◆ Brief ◆
Take every line from the listing below that contains "description".
(Given records Opens)
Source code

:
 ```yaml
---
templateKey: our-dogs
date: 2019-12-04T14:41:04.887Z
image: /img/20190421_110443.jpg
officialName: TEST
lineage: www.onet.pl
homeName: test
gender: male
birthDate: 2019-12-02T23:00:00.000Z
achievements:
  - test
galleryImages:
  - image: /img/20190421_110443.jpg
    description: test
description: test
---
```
(Given records Closes)
◆ Answer ◆
    description: test
description: test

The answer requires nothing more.